Task brief —
Each line from the one that contains "或者 处理应用事件 相关的许多任务，" to the end of the entries must be copied word for word, and only those lines.

(Saved entries)
——————————
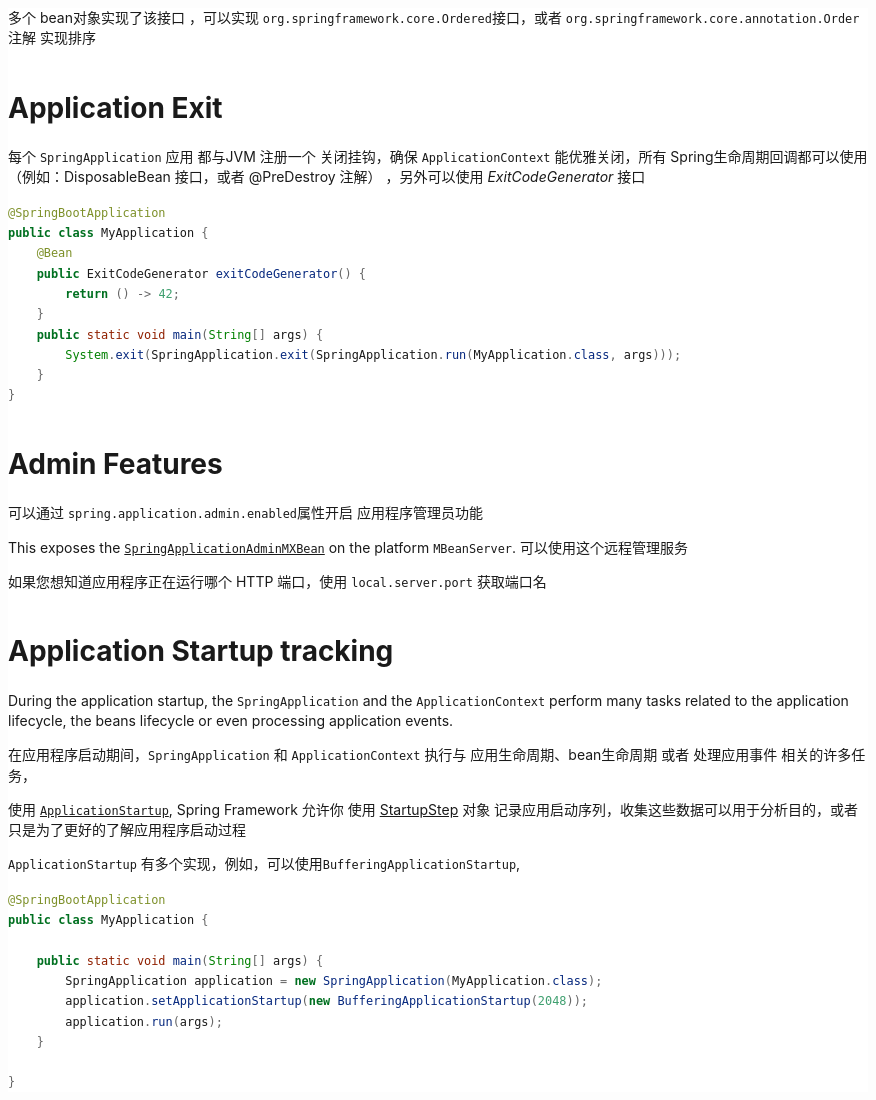 多个 bean对象实现了该接口 ，可以实现 `org.springframework.core.Ordered`接口，或者 `org.springframework.core.annotation.Order` 注解 实现排序

# Application Exit

每个 `SpringApplication` 应用 都与JVM 注册一个 关闭挂钩，确保 `ApplicationContext`  能优雅关闭，所有 Spring生命周期回调都可以使用（例如：DisposableBean 接口，或者 @PreDestroy 注解） ，另外可以使用 *ExitCodeGenerator* 接口 

```java
@SpringBootApplication
public class MyApplication {
    @Bean
    public ExitCodeGenerator exitCodeGenerator() {
        return () -> 42;
    }
    public static void main(String[] args) {
        System.exit(SpringApplication.exit(SpringApplication.run(MyApplication.class, args)));
    }
}
```



# Admin Features

可以通过 `spring.application.admin.enabled`属性开启 应用程序管理员功能

This exposes the [`SpringApplicationAdminMXBean`](https://github.com/spring-projects/spring-boot/tree/v2.5.5/spring-boot-project/spring-boot/src/main/java/org/springframework/boot/admin/SpringApplicationAdminMXBean.java) on the platform `MBeanServer`. 可以使用这个远程管理服务

如果您想知道应用程序正在运行哪个 HTTP 端口，使用 `local.server.port` 获取端口名

# Application Startup tracking

During the application startup, the `SpringApplication` and the `ApplicationContext` perform many tasks related to the application lifecycle, the beans lifecycle or even processing application events. 

在应用程序启动期间，`SpringApplication` 和  `ApplicationContext` 执行与 应用生命周期、bean生命周期 或者 处理应用事件 相关的许多任务，

使用 [`ApplicationStartup`](https://docs.spring.io/spring-framework/docs/5.3.10/javadoc-api/org/springframework/core/metrics/ApplicationStartup.html), Spring Framework 允许你 使用 [StartupStep](https://docs.spring.io/spring-framework/docs/5.3.10/reference/html/core.html#context-functionality-startup) 对象 记录应用启动序列，收集这些数据可以用于分析目的，或者只是为了更好的了解应用程序启动过程

`ApplicationStartup` 有多个实现，例如，可以使用`BufferingApplicationStartup`, 

```java
@SpringBootApplication
public class MyApplication {

    public static void main(String[] args) {
        SpringApplication application = new SpringApplication(MyApplication.class);
        application.setApplicationStartup(new BufferingApplicationStartup(2048));
        application.run(args);
    }

}
```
——————————
Exercise solution —
在应用程序启动期间，`SpringApplication` 和  `ApplicationContext` 执行与 应用生命周期、bean生命周期 或者 处理应用事件 相关的许多任务，

使用 [`ApplicationStartup`](https://docs.spring.io/spring-framework/docs/5.3.10/javadoc-api/org/springframework/core/metrics/ApplicationStartup.html), Spring Framework 允许你 使用 [StartupStep](https://docs.spring.io/spring-framework/docs/5.3.10/reference/html/core.html#context-functionality-startup) 对象 记录应用启动序列，收集这些数据可以用于分析目的，或者只是为了更好的了解应用程序启动过程

`ApplicationStartup` 有多个实现，例如，可以使用`BufferingApplicationStartup`, 

```java
@SpringBootApplication
public class MyApplication {

    public static void main(String[] args) {
        SpringApplication application = new SpringApplication(MyApplication.class);
        application.setApplicationStartup(new BufferingApplicationStartup(2048));
        application.run(args);
    }

}
```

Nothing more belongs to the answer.